This is the lemon verbena I will use to make my jelly, which I have shared my recipe in a post called A Summertime Favorite: Lemon Verbena Jelly because it seems that the stink bug has not affected the leaves. I only use fresh lemon verbena leaves in cooking. The midrib of the lemon verbena leaf needs to be removed unless the leaves are ground to a powder. I have some additional recipes using lemon verbena in cooking and I will try them out on The Herbal Husband and share them with you.
One of the easiest ways to use lemon verbena leaves is to make lemon verbena sugar. Take a jar (empty mayonnaise jars work very well.) and layer a cup or two of sugar with fresh lemon verbena leaves. Start with sugar on the bottom and then put 5 or 6 leaves per layer and end with sugar on the top layer. You should leave it uncovered for about two weeks unless the vinegar gnats start to collect. You may have to put plastic wrap on the top and stir it with a spoon or fork occasionally. That way the leaves will infuse the sugar and not become hard and clumpy with the moisture in the leaves. The sugar is delicious on cereal, in your favorite sugar cookie recipe and in iced tea or other iced drinks and in hot tea as well.
The third lemon verbena has grown modestly because it was purchased late in the season. I will use this one for tea or potpourri.

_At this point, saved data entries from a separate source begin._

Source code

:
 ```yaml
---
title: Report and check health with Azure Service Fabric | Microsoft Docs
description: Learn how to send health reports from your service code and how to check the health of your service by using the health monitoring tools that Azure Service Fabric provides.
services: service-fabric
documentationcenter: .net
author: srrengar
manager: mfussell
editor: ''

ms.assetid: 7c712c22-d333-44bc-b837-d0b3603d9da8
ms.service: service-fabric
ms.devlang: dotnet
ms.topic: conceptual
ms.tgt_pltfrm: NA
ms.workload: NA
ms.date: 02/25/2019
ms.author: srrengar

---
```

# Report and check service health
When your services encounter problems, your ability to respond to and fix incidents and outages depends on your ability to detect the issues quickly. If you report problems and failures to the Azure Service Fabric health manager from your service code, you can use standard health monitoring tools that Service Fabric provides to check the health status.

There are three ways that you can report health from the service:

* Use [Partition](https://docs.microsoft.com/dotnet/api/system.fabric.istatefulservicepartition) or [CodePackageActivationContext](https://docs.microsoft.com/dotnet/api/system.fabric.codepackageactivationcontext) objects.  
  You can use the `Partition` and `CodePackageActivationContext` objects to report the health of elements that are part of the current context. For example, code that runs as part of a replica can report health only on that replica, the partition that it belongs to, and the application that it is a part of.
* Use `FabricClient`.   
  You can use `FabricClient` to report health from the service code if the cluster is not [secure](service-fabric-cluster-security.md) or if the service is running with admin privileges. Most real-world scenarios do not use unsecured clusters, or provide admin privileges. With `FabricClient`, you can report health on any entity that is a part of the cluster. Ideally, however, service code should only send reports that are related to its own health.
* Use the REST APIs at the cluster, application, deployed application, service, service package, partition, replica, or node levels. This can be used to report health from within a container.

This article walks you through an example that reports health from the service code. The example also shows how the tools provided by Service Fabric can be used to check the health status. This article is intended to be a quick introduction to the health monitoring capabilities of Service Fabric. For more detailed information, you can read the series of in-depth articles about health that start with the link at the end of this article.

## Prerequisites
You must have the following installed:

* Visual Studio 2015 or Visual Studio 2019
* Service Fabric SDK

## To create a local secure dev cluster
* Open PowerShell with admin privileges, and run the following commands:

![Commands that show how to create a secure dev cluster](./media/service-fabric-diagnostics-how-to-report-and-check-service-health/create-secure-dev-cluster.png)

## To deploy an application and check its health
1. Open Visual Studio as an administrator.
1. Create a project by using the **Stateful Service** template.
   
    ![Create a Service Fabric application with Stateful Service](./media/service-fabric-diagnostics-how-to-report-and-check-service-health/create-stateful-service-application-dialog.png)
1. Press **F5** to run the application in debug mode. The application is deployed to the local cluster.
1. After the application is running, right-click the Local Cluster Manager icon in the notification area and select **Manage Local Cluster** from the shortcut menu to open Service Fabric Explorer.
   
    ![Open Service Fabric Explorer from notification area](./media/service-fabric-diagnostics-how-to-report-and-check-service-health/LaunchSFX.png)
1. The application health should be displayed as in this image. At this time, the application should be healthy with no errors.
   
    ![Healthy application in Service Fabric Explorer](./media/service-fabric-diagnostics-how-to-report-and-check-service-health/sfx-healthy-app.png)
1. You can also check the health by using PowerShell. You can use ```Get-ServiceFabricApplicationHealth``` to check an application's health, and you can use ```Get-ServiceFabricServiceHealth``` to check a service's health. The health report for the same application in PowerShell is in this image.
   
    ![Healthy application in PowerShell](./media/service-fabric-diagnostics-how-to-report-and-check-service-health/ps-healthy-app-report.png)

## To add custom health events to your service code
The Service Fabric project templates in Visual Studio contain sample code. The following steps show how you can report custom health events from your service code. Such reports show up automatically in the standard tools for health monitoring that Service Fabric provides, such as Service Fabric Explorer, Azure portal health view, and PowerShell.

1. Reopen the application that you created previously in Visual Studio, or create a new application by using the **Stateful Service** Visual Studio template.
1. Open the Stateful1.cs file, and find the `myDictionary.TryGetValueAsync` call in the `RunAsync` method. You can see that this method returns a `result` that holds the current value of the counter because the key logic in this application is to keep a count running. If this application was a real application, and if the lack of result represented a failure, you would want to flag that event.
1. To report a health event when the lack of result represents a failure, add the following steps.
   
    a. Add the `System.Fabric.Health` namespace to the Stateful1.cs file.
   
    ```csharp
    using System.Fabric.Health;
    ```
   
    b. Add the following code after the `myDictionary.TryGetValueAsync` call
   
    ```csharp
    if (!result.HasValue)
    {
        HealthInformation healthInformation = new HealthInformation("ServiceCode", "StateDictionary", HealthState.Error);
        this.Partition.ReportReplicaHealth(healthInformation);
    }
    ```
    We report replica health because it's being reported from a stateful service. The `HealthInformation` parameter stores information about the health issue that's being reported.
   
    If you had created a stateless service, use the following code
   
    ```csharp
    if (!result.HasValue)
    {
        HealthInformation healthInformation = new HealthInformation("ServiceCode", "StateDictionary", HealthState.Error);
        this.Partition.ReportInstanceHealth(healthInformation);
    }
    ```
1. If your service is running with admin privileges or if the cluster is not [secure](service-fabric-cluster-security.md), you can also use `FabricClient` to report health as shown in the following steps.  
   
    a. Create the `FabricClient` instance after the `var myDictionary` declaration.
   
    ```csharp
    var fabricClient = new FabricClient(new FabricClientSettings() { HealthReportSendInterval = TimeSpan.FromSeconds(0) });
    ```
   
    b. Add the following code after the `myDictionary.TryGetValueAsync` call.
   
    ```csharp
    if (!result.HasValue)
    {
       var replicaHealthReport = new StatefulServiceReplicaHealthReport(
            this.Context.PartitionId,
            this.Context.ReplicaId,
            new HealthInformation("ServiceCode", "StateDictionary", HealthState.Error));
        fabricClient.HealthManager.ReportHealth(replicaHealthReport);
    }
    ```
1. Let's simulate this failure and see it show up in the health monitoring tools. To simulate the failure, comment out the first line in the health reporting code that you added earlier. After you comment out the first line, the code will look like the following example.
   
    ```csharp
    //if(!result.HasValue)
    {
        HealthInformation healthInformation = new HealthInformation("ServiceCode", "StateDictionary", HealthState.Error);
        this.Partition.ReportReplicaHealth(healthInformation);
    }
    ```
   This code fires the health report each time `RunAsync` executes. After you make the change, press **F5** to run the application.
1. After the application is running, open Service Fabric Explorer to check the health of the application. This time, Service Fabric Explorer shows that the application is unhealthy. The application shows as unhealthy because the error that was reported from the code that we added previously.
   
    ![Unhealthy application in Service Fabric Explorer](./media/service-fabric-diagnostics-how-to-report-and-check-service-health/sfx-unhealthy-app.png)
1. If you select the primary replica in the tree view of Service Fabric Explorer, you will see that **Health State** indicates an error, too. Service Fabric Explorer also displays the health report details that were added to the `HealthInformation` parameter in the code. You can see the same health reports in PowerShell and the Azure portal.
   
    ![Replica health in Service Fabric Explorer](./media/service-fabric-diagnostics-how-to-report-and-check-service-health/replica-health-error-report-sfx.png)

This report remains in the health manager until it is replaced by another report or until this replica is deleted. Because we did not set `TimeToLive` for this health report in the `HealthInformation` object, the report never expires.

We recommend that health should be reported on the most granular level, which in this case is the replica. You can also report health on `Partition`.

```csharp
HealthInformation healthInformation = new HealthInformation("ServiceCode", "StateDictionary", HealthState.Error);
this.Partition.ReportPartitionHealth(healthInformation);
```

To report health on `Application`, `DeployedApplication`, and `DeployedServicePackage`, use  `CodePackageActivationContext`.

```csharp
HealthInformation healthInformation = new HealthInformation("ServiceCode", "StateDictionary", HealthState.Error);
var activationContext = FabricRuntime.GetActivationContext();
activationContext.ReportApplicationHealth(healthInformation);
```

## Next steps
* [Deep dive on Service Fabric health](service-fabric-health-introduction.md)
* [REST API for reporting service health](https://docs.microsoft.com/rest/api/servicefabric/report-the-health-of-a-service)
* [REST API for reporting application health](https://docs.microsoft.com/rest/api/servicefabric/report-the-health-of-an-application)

Photos courtesy Nancy Heraud
Lemon verbena keeps its clean lemon fragrance when dried. I dry the leaves and use them in potpourris and tea blends. It is very easily done by hanging branches in the attic, closet or basement and also by placing the leaves on a screen of some kind for good air circulation. All of the tea blends I make start with dried lemon verbena. It works very well in combination with any of the lemon herbs, such as lemon basil, lemon grass, lemon balm or lemon thyme. Also it combines extremely with pineapple mint, peppermint or spearmint. Because French tarragon does not dry very well, I use mint marigold (Tagetes lucida) or what some in Texas call Texas tarragon. Anise hyssop would be another choice for an anise note in tea. The other group I use with lemon verbena in tea would be rose or lemon geranium leaves. Very delightful!

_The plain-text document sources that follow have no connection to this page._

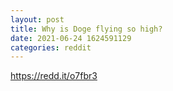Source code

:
 ```yaml
--- 
layout: post 
title: Why is Doge flying so high? 
date: 2021-06-24 1624591129 
categories: reddit 
--- 
```

https://redd.it/o7fbr3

Since I am known as Lemon Verbena Lady on my blog and at The Herb Companion, I should be writing more about my favorite herb! Thanks for reminding me! Hope if you are going to the MOTHER EARTH NEWS FAIR on September 25 that you will stop by the Eating Well Stage at 3:00 PM because I will be demonstrating The Zen of Making Herbal Jelly and you will get to try some interesting flavors of herbal jellies. Until next time, I hope if you have a comment or question, you can always e-mail me at email@example.com.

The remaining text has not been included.